====== Data in this exercise ======
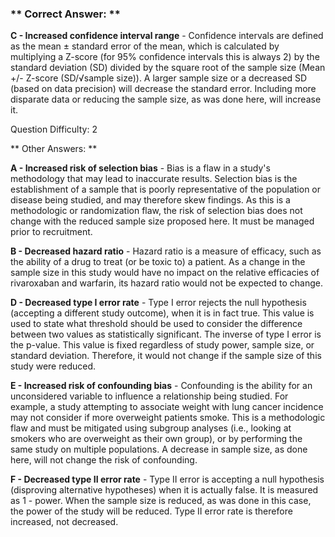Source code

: ### ** Correct Answer: **

**C - Increased confidence interval range** - Confidence intervals are defined as the mean ± standard error of the mean, which is calculated by multiplying a Z-score (for 95% confidence intervals this is always 2) by the standard deviation (SD) divided by the square root of the sample size (Mean +/- Z-score (SD/√sample size)). A larger sample size or a decreased SD (based on data precision) will decrease the standard error. Including more disparate data or reducing the sample size, as was done here, will increase it.

Question Difficulty: 2

** Other Answers: **

**A - Increased risk of selection bias** - Bias is a flaw in a study's methodology that may lead to inaccurate results. Selection bias is the establishment of a sample that is poorly representative of the population or disease being studied, and may therefore skew findings. As this is a methodologic or randomization flaw, the risk of selection bias does not change with the reduced sample size proposed here. It must be managed prior to recruitment.

**B - Decreased hazard ratio** - Hazard ratio is a measure of efficacy, such as the ability of a drug to treat (or be toxic to) a patient. As a change in the sample size in this study would have no impact on the relative efficacies of rivaroxaban and warfarin, its hazard ratio would not be expected to change.

**D - Decreased type I error rate** - Type I error rejects the null hypothesis (accepting a different study outcome), when it is in fact true. This value is used to state what threshold should be used to consider the difference between two values as statistically significant. The inverse of type I error is the p-value. This value is fixed regardless of study power, sample size, or standard deviation. Therefore, it would not change if the sample size of this study were reduced.

**E - Increased risk of confounding bias** - Confounding is the ability for an unconsidered variable to influence a relationship being studied. For example, a study attempting to associate weight with lung cancer incidence may not consider if more overweight patients smoke. This is a methodologic flaw and must be mitigated using subgroup analyses (i.e., looking at smokers who are overweight as their own group), or by performing the same study on multiple populations. A decrease in sample size, as done here, will not change the risk of confounding.

**F - Decreased type II error rate** - Type II error is accepting a null hypothesis (disproving alternative hypotheses) when it is actually false. It is measured as 1 - power. When the sample size is reduced, as was done in this case, the power of the study will be reduced. Type II error rate is therefore increased, not decreased.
======
■ **Task item**
In the entries above, find the line with "Other Answers: **" and the line with "prior to recruitment.", then set down exactly those two and every line between them, nothing else.

■ **Completed exercise**
** Other Answers: **

**A - Increased risk of selection bias** - Bias is a flaw in a study's methodology that may lead to inaccurate results. Selection bias is the establishment of a sample that is poorly representative of the population or disease being studied, and may therefore skew findings. As this is a methodologic or randomization flaw, the risk of selection bias does not change with the reduced sample size proposed here. It must be managed prior to recruitment.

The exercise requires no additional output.